Exercise details: For the records that follow, please set down exactly the lines between the one holding "## Quiz Interativo 🧠" and the one holding "- [Apache Cassandra", inclusive, and only those.
╭─ Task data
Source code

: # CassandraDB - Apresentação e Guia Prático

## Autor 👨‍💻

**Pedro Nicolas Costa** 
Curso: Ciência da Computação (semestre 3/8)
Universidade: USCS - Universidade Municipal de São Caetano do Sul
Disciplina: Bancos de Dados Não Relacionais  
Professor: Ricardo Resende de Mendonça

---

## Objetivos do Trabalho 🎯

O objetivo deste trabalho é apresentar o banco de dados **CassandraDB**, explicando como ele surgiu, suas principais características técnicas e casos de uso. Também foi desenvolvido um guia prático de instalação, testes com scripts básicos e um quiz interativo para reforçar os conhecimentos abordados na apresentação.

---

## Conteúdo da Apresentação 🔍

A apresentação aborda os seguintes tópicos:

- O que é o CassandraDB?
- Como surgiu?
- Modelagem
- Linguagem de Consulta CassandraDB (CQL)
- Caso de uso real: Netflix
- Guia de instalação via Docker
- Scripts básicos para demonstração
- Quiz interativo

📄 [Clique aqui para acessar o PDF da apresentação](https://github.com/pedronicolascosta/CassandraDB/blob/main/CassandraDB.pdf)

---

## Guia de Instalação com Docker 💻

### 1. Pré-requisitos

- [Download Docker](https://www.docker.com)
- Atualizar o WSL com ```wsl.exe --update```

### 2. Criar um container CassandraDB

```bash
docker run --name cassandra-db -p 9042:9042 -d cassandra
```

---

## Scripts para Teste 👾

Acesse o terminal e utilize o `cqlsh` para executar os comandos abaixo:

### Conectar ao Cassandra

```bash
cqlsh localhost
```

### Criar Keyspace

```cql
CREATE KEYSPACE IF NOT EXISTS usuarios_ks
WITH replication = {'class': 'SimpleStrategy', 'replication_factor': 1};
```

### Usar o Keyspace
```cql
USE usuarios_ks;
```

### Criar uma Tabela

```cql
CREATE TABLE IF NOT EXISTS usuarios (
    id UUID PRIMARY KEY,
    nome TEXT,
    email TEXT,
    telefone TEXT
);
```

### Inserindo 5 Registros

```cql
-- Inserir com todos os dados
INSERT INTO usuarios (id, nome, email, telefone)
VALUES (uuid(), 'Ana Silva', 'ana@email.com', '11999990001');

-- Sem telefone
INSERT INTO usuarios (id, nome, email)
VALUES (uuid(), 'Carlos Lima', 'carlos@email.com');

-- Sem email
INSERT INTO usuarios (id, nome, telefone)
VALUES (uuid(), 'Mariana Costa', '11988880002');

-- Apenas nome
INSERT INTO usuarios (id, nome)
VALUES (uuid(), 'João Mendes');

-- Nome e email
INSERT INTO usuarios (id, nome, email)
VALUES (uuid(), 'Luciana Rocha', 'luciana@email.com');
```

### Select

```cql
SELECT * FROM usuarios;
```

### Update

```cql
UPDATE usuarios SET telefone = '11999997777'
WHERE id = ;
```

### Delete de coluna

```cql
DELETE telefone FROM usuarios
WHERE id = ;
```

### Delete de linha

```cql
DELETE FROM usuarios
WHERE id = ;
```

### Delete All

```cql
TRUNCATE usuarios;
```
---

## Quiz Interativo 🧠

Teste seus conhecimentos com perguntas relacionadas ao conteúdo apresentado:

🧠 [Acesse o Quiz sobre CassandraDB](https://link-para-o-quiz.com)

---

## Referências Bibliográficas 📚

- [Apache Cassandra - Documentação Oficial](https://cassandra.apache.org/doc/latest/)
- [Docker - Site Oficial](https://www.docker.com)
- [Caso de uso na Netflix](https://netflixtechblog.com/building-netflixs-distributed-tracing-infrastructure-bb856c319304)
╰─
Reply to the exercise:
## Quiz Interativo 🧠

Teste seus conhecimentos com perguntas relacionadas ao conteúdo apresentado:

🧠 [Acesse o Quiz sobre CassandraDB](https://link-para-o-quiz.com)

---

## Referências Bibliográficas 📚

- [Apache Cassandra - Documentação Oficial](https://cassandra.apache.org/doc/latest/)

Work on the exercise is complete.